Wieczorem wpadłam porozmawiać z Jamesem. Przemyślałam wszystko i postanowiłam zgodzić się na związek Nirvany z Arsusem. Myślę, że basior się poprawił. Gdy jednak usiadłam koło mojego partnera, ten opowiedział mi jak to moja kochana córusia pobiła Shilę! Tutaj była już przesada.
- To na pewno przez tego Arsusa! - krzyknęłam. - Trzeba go wygnać z watahy i to już!
- Nie sądzisz, że to przesada?
- Nie, to moja córeczka! Musi być bezpieczna! - zaczęłam nerwowo latać w kółko.
W tej właśnie chwili do jaskini weszła Nirvana wtulona w Arsusa. Wadera ocierała łzy, basior wzdychał. Oboje byli nieco niepewni.
- Ty! - krzyknęłam i podleciałam do basiora. - Jesteś wygnany, rozumiesz? Wygnany!
- Mamo! - Nirv spróbowała mnie odepchnąć, ale przeniknęła przeze mnie. - Bądźcie tacy łaskawi, posadźcie swoje cztery litery i wysłuchajcie nas wreszcie!
Oboje usiedliśmy obok siebie. Oczywiście ja zrobiłam to z niechęcią.
- Dobrze, mówcie. - fuknął James.
- Nirvana to na prawdę wspaniała wilczyca...- zaczął Arsus. - (...) a ja ją na prawdę kocham. Ona nadaje się na alfę i nie możecie ją wykluczyć z konkursu.
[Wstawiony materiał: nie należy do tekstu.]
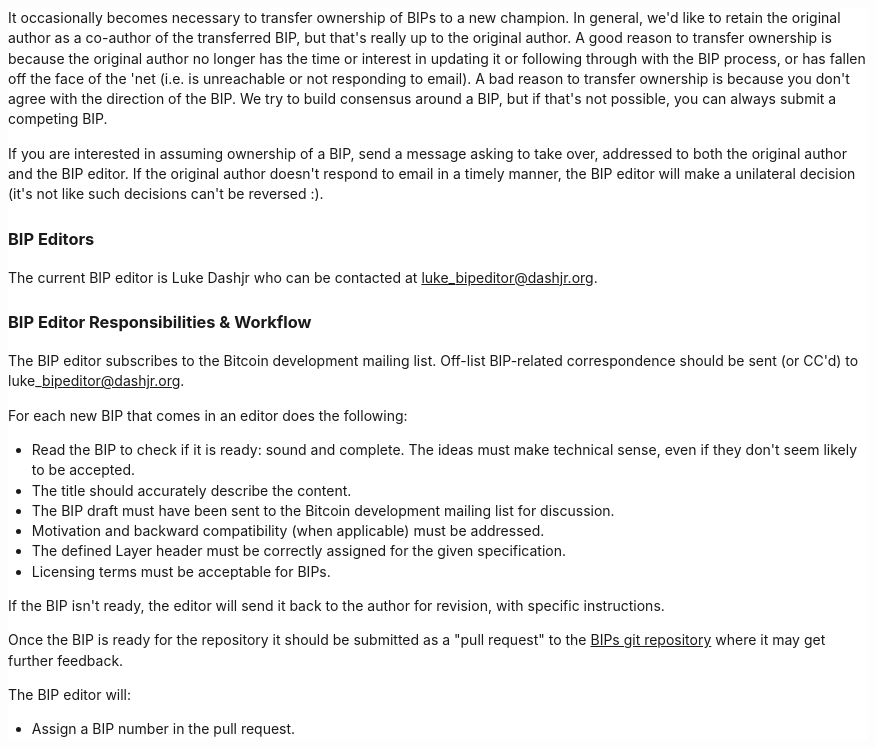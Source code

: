 It occasionally becomes necessary to transfer ownership of BIPs to a new
champion. In general, we'd like to retain the original author as a
co-author of the transferred BIP, but that's really up to the original
author. A good reason to transfer ownership is because the original
author no longer has the time or interest in updating it or following
through with the BIP process, or has fallen off the face of the 'net
(i.e. is unreachable or not responding to email). A bad reason to
transfer ownership is because you don't agree with the direction of the
BIP. We try to build consensus around a BIP, but if that's not possible,
you can always submit a competing BIP.

If you are interested in assuming ownership of a BIP, send a message
asking to take over, addressed to both the original author and the BIP
editor. If the original author doesn't respond to email in a timely
manner, the BIP editor will make a unilateral decision (it's not like
such decisions can't be reversed :).

### BIP Editors

The current BIP editor is Luke Dashjr who can be contacted at
[luke\_bipeditor@dashjr.org](mailto:luke_bipeditor@dashjr.org "wikilink").

### BIP Editor Responsibilities & Workflow

The BIP editor subscribes to the Bitcoin development mailing list.
Off-list BIP-related correspondence should be sent (or CC'd) to
luke\_bipeditor@dashjr.org.

For each new BIP that comes in an editor does the following:

  - Read the BIP to check if it is ready: sound and complete. The ideas
    must make technical sense, even if they don't seem likely to be
    accepted.
  - The title should accurately describe the content.
  - The BIP draft must have been sent to the Bitcoin development mailing
    list for discussion.
  - Motivation and backward compatibility (when applicable) must be
    addressed.
  - The defined Layer header must be correctly assigned for the given
    specification.
  - Licensing terms must be acceptable for BIPs.

If the BIP isn't ready, the editor will send it back to the author for
revision, with specific instructions.

Once the BIP is ready for the repository it should be submitted as a
"pull request" to the [BIPs git
repository](https://github.com/bitcoin/bips) where it may get further
feedback.

The BIP editor will:

  - Assign a BIP number in the pull request.


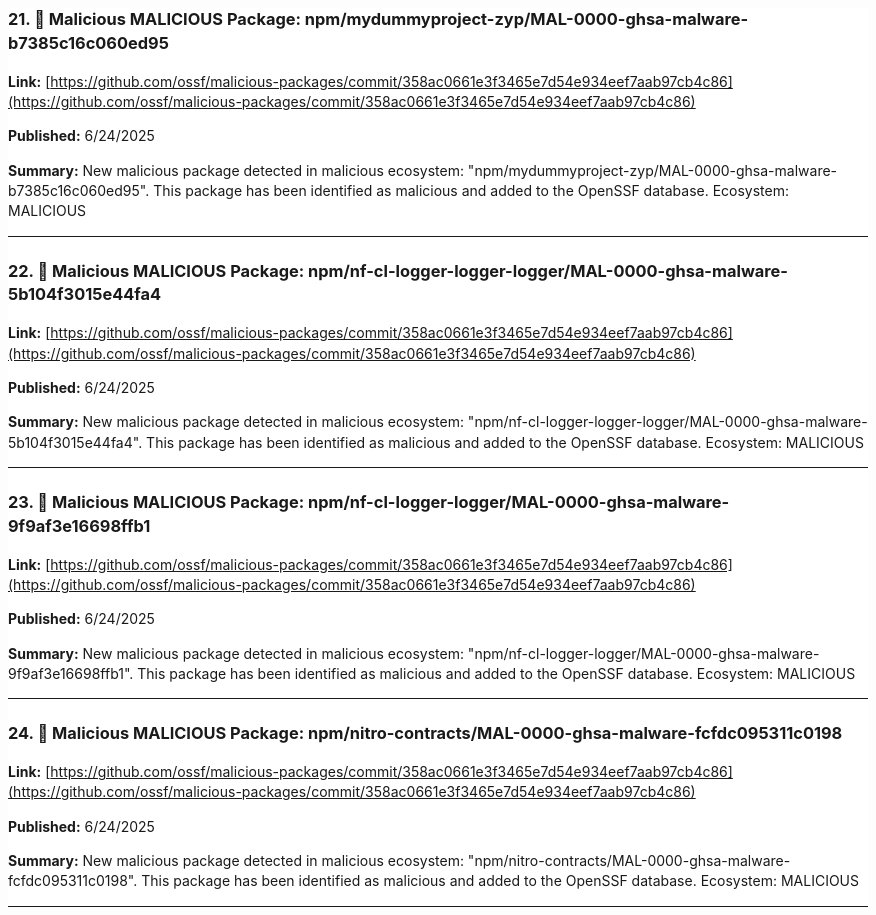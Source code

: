### 21. 🚨 Malicious MALICIOUS Package: npm/mydummyproject-zyp/MAL-0000-ghsa-malware-b7385c16c060ed95

**Link:** [https://github.com/ossf/malicious-packages/commit/358ac0661e3f3465e7d54e934eef7aab97cb4c86](https://github.com/ossf/malicious-packages/commit/358ac0661e3f3465e7d54e934eef7aab97cb4c86)

**Published:** 6/24/2025

**Summary:** New malicious package detected in malicious ecosystem: "npm/mydummyproject-zyp/MAL-0000-ghsa-malware-b7385c16c060ed95". This package has been identified as malicious and added to the OpenSSF database. Ecosystem: MALICIOUS

---

### 22. 🚨 Malicious MALICIOUS Package: npm/nf-cl-logger-logger-logger/MAL-0000-ghsa-malware-5b104f3015e44fa4

**Link:** [https://github.com/ossf/malicious-packages/commit/358ac0661e3f3465e7d54e934eef7aab97cb4c86](https://github.com/ossf/malicious-packages/commit/358ac0661e3f3465e7d54e934eef7aab97cb4c86)

**Published:** 6/24/2025

**Summary:** New malicious package detected in malicious ecosystem: "npm/nf-cl-logger-logger-logger/MAL-0000-ghsa-malware-5b104f3015e44fa4". This package has been identified as malicious and added to the OpenSSF database. Ecosystem: MALICIOUS

---

### 23. 🚨 Malicious MALICIOUS Package: npm/nf-cl-logger-logger/MAL-0000-ghsa-malware-9f9af3e16698ffb1

**Link:** [https://github.com/ossf/malicious-packages/commit/358ac0661e3f3465e7d54e934eef7aab97cb4c86](https://github.com/ossf/malicious-packages/commit/358ac0661e3f3465e7d54e934eef7aab97cb4c86)

**Published:** 6/24/2025

**Summary:** New malicious package detected in malicious ecosystem: "npm/nf-cl-logger-logger/MAL-0000-ghsa-malware-9f9af3e16698ffb1". This package has been identified as malicious and added to the OpenSSF database. Ecosystem: MALICIOUS

---

### 24. 🚨 Malicious MALICIOUS Package: npm/nitro-contracts/MAL-0000-ghsa-malware-fcfdc095311c0198

**Link:** [https://github.com/ossf/malicious-packages/commit/358ac0661e3f3465e7d54e934eef7aab97cb4c86](https://github.com/ossf/malicious-packages/commit/358ac0661e3f3465e7d54e934eef7aab97cb4c86)

**Published:** 6/24/2025

**Summary:** New malicious package detected in malicious ecosystem: "npm/nitro-contracts/MAL-0000-ghsa-malware-fcfdc095311c0198". This package has been identified as malicious and added to the OpenSSF database. Ecosystem: MALICIOUS

---
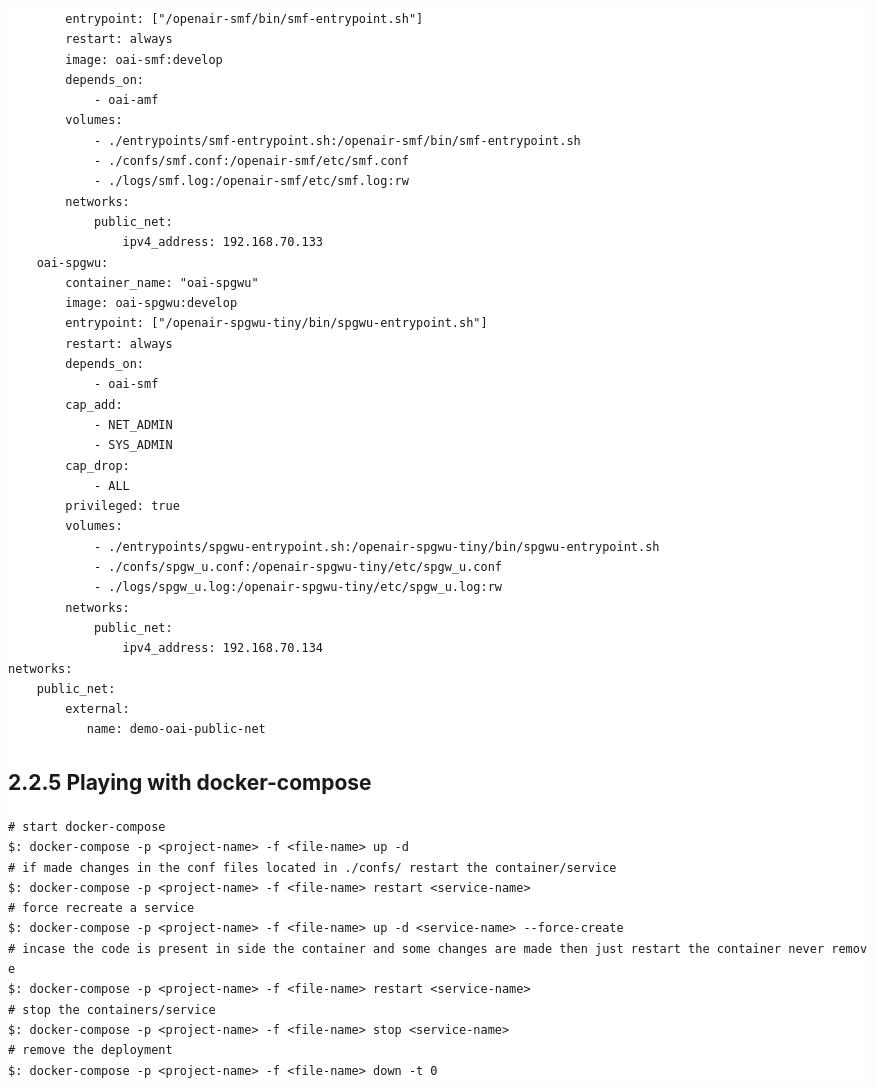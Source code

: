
 ```
        entrypoint: ["/openair-smf/bin/smf-entrypoint.sh"]
        restart: always
        image: oai-smf:develop
        depends_on:
            - oai-amf
        volumes:
            - ./entrypoints/smf-entrypoint.sh:/openair-smf/bin/smf-entrypoint.sh
            - ./confs/smf.conf:/openair-smf/etc/smf.conf
            - ./logs/smf.log:/openair-smf/etc/smf.log:rw
        networks:
            public_net:
                ipv4_address: 192.168.70.133
    oai-spgwu:
        container_name: "oai-spgwu"
        image: oai-spgwu:develop
        entrypoint: ["/openair-spgwu-tiny/bin/spgwu-entrypoint.sh"]
        restart: always
        depends_on:
            - oai-smf
        cap_add:
            - NET_ADMIN
            - SYS_ADMIN
        cap_drop:
            - ALL
        privileged: true
        volumes:
            - ./entrypoints/spgwu-entrypoint.sh:/openair-spgwu-tiny/bin/spgwu-entrypoint.sh
            - ./confs/spgw_u.conf:/openair-spgwu-tiny/etc/spgw_u.conf
            - ./logs/spgw_u.log:/openair-spgwu-tiny/etc/spgw_u.log:rw
        networks:
            public_net:
                ipv4_address: 192.168.70.134
networks:
    public_net:
        external:
           name: demo-oai-public-net

```


## 2.2.5 Playing with docker-compose

```
# start docker-compose
$: docker-compose -p <project-name> -f <file-name> up -d
# if made changes in the conf files located in ./confs/ restart the container/service
$: docker-compose -p <project-name> -f <file-name> restart <service-name>
# force recreate a service 
$: docker-compose -p <project-name> -f <file-name> up -d <service-name> --force-create
# incase the code is present in side the container and some changes are made then just restart the container never remove
$: docker-compose -p <project-name> -f <file-name> restart <service-name>
# stop the containers/service
$: docker-compose -p <project-name> -f <file-name> stop <service-name>
# remove the deployment
$: docker-compose -p <project-name> -f <file-name> down -t 0
```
No błagam! Widać, że chce przejąć nasze stanowisko...W co ta moja córka się pakuje? Patrzyłam teraz na nią z taką pogardą...
- Mamo, tato, ja nie chciałam pobić Shili, na prawdę nie chciałam.
- A jednak to zrobiłaś! - warknęłam.
- Bo Shila tak chamsko pocałowała Arsusa na moich oczach, rozumiesz?! Zrobiła to mimo jego woli, chociaż wiedziała, że jest moim partnerem!
- Dokładnie tak było. - wtrącił się basior i przytulił Nirvanę. - Na początku chciała to załatwić pokojowo, ale Shila była uparta.
Tutaj zrobiło mi się trochę głupio. Wzięłam Jamesa i poszliśmy porozmawiać na osobności. W końcu moja córunia wymierzyła karę sprawiedliwości Shili za całowanie jej chłopaka. No cóż, to nic złego...
- James, skarbie, ja już nie wiem, co o tym myśleć. - szepnęłam i wtuliłam się w niego.